Undeserved End Bracket

OUTLOOK July 22, 2013

The Hope Factory’s opening line sets the story within a picture frame. There are two windows and the story, essentially character-driven, alternates between visually crafted scenes. One window gives the reader a scan of Anand’s life­—a businessman whose aspirations regarding getting an international order make him search for land in Bangalore. Anand is married to Vidya, who is a typical Indian businessman’s wife. The other window opens up into Kamala’s life. Kamala is a domestic wor­ker who has struggled to raise her son as a single mother.

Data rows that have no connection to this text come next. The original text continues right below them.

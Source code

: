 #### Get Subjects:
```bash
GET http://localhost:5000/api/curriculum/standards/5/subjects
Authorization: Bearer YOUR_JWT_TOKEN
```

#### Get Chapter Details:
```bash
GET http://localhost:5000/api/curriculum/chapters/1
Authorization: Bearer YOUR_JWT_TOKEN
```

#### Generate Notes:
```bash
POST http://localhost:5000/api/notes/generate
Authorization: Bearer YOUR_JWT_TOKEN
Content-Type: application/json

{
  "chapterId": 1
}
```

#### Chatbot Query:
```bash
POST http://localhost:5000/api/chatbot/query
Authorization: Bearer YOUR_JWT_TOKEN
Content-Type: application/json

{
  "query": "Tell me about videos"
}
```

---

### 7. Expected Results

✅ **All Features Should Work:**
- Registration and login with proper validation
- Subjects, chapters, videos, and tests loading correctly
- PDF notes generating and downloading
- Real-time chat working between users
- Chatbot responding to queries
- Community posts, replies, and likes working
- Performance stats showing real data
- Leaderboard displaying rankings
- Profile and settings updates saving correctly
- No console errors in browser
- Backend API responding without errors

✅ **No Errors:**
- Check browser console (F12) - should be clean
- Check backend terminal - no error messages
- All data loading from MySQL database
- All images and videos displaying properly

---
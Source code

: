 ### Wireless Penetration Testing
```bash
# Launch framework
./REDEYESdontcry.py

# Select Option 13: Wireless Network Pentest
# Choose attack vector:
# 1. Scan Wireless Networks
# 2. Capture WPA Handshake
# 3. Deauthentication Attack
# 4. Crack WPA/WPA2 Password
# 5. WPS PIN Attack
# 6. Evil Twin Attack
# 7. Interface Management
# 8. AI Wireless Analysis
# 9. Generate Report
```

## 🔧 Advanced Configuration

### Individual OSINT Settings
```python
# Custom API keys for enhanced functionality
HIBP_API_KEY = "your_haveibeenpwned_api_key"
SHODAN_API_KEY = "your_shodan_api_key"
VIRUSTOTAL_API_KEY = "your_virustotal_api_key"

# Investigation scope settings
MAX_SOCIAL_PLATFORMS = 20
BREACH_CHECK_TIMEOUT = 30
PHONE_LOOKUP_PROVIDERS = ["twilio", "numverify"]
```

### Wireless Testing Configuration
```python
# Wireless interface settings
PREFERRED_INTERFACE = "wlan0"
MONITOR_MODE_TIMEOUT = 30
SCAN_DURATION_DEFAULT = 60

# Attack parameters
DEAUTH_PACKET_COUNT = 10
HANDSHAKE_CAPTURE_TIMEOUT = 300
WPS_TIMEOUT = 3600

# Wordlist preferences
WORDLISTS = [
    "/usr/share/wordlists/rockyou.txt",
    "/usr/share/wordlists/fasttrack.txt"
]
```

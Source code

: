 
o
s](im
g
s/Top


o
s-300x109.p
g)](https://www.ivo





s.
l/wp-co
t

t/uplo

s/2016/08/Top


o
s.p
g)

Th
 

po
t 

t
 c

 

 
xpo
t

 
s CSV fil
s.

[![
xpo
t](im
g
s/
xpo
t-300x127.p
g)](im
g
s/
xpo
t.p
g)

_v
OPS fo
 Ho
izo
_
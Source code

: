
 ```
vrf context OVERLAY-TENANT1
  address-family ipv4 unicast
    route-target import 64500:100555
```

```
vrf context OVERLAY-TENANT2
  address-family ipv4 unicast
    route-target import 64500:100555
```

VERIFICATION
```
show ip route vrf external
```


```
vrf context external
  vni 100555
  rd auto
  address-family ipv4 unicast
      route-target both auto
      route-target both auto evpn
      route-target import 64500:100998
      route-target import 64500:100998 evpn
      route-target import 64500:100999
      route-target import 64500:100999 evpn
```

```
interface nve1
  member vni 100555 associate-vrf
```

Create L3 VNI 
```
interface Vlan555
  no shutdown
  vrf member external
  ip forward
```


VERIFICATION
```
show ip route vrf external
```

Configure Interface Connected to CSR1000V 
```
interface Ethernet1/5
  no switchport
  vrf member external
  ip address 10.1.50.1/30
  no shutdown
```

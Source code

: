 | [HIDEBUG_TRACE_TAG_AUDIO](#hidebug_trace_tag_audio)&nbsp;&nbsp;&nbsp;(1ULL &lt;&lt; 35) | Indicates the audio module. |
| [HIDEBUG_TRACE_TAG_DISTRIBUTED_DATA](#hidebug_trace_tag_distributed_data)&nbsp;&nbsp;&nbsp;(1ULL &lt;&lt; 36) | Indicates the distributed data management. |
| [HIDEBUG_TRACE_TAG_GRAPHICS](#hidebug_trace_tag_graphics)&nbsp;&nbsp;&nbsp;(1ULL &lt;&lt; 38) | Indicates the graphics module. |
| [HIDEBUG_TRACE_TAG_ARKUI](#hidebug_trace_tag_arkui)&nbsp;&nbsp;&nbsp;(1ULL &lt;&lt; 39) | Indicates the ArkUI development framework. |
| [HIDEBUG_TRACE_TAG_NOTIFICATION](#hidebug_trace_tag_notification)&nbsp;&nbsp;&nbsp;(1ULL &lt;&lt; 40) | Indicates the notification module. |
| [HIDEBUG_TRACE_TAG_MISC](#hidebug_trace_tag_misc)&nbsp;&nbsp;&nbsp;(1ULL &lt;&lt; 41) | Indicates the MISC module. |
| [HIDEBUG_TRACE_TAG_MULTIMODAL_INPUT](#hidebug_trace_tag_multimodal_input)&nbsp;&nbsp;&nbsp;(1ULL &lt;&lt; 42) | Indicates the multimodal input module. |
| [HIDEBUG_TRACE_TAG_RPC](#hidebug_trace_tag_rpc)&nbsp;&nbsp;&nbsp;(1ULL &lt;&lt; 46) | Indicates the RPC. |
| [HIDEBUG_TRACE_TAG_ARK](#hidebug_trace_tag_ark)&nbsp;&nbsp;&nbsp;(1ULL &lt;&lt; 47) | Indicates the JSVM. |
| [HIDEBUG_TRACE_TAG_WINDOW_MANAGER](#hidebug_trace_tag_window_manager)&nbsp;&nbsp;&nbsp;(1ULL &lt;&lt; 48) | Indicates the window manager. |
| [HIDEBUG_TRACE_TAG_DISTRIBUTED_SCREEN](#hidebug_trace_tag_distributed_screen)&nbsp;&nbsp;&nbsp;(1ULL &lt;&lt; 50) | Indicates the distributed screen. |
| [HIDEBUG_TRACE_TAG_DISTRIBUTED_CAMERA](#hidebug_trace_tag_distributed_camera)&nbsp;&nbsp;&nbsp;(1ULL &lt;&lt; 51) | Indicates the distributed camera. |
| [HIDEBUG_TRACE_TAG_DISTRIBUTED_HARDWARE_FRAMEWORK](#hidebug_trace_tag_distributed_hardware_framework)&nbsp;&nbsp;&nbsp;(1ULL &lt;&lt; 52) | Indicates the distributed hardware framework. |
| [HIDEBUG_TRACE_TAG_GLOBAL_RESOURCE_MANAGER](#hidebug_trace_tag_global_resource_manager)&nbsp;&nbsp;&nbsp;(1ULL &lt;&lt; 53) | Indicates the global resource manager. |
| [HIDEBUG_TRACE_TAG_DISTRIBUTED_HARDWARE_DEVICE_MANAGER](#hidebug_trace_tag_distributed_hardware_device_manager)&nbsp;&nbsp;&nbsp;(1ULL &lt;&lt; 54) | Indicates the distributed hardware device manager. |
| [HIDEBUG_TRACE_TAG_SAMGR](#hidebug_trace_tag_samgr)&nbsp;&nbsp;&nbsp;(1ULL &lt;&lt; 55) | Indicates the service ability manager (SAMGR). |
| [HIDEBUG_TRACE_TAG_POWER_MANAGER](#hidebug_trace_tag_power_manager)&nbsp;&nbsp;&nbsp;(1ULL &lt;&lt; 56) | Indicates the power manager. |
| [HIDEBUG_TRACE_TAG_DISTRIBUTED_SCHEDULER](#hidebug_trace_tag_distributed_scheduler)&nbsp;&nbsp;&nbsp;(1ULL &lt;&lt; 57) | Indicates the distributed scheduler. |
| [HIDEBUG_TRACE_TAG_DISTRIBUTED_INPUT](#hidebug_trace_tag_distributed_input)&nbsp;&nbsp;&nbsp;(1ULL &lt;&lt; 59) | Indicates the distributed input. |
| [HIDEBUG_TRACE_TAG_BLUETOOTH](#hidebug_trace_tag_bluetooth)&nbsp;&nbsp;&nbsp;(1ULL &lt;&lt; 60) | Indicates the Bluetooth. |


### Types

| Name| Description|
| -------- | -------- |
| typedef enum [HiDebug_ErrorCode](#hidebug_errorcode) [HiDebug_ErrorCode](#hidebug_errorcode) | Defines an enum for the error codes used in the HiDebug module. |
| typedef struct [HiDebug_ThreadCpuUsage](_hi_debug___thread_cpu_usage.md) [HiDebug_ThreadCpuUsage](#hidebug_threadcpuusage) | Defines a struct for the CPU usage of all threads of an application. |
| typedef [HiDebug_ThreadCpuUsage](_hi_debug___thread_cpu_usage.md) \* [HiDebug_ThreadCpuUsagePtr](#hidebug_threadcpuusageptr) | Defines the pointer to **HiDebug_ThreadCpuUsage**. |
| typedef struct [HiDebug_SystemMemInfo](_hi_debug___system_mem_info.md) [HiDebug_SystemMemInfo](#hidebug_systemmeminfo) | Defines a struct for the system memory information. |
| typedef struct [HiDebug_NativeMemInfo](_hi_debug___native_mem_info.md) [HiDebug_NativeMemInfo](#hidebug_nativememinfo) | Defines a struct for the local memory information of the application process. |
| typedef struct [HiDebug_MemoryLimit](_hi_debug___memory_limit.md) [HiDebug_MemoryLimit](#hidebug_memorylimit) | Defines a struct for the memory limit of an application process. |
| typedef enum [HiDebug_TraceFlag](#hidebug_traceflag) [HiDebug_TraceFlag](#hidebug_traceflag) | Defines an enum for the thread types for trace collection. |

Two parallel worlds exist–Anand’s and Kamala’s. In Anand’s case, a political mess while acquiring land threatens to subsume his life, endangering his marriage to Vidya. For Kamala, it’s her dream to see her son educated and do well in life. The author is painstaking in her observations, minutiae and detail that enlivens the background are acutely observed, and the precise prose, stripping the narrative of all excess, gives the feeling that Sankaran is wielding a surgical scalpel rather than a pen. The absence of histrionics, even while dealing with raging conflicts like the way Anand deals with his interfering father-in-law or Kamala’s mustering all her pride and dignity as she screams down accusations of theft by her mistress, is refreshing.


Anand is an example of a hardworking, simple businessman, is liked by his friends and has no extraordinary feelings as such. The slight attraction to Kavika, Vidya’s friend, which is skilfully hinted at by the author, is left hanging, since he will not cross the line. Deliberately understated as a character, Anand rises to the occasion when he astutely handles Vijayan, the politician, and gets his land issues sorted out. On the other hand, Kamala is dogged and devoted. The psychology of the underdog is played out realistically. Thangam and Shanta, her fellow workers, add significantly to Kamala’s world, as does her landlady.


The book ends on closures at many levels. The land deal which will enable Anand to fulfil the Japanese order by constructing a bigger factory is concluded successfully. Kamala finds herself another job and her son, Narayan, continues his education sponsored by Anand. But it all ties up too pat, the end not being open-ended is disappointing, for doesn’t urban existence have that element of uncertainty in which people forever seek continuity?